Your goal:
Read through the listing below, and copy every line where the string "into" appears.

Supplied material:
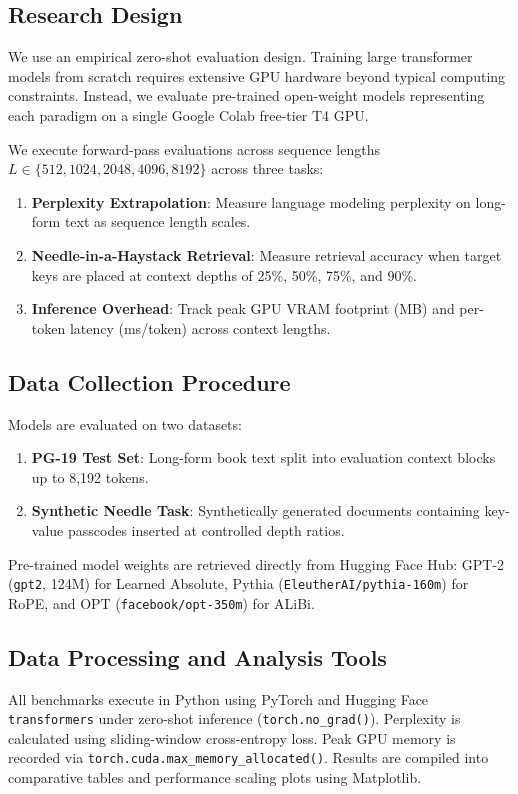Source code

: \documentclass[conference]{IEEEtran}
\begin{document}
\subsection{Research Design}

We use an empirical zero-shot evaluation design. Training large transformer models from scratch requires extensive GPU hardware beyond typical computing constraints. Instead, we evaluate pre-trained open-weight models representing each paradigm on a single Google Colab free-tier T4 GPU.

We execute forward-pass evaluations across sequence lengths $L \in \{512, 1024, 2048, 4096, 8192\}$ across three tasks:
\begin{enumerate}
\item \textbf{Perplexity Extrapolation}: Measure language modeling perplexity on long-form text as sequence length scales.
\item \textbf{Needle-in-a-Haystack Retrieval}: Measure retrieval accuracy when target keys are placed at context depths of 25\%, 50\%, 75\%, and 90\%.
\item \textbf{Inference Overhead}: Track peak GPU VRAM footprint (MB) and per-token latency (ms/token) across context lengths.
\end{enumerate}

\subsection{Data Collection Procedure}

Models are evaluated on two datasets:
\begin{enumerate}
\item \textbf{PG-19 Test Set}: Long-form book text split into evaluation context blocks up to 8,192 tokens.
\item \textbf{Synthetic Needle Task}: Synthetically generated documents containing key-value passcodes inserted at controlled depth ratios.
\end{enumerate}
Pre-trained model weights are retrieved directly from Hugging Face Hub: GPT-2 (\texttt{gpt2}, 124M) for Learned Absolute, Pythia (\texttt{EleutherAI/pythia-160m}) for RoPE, and OPT (\texttt{facebook/opt-350m}) for ALiBi.

\subsection{Data Processing and Analysis Tools}

All benchmarks execute in Python using PyTorch and Hugging Face \texttt{transformers} under zero-shot inference (\texttt{torch.no_grad()}). Perplexity is calculated using sliding-window cross-entropy loss. Peak GPU memory is recorded via \texttt{torch.cuda.max\_memory\_allocated()}. Results are compiled into comparative tables and performance scaling plots using Matplotlib.
\end{document}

Exercise solution:
\item \textbf{PG-19 Test Set}: Long-form book text split into evaluation context blocks up to 8,192 tokens.
All benchmarks execute in Python using PyTorch and Hugging Face \texttt{transformers} under zero-shot inference (\texttt{torch.no_grad()}). Perplexity is calculated using sliding-window cross-entropy loss. Peak GPU memory is recorded via \texttt{torch.cuda.max\_memory\_allocated()}. Results are compiled into comparative tables and performance scaling plots using Matplotlib.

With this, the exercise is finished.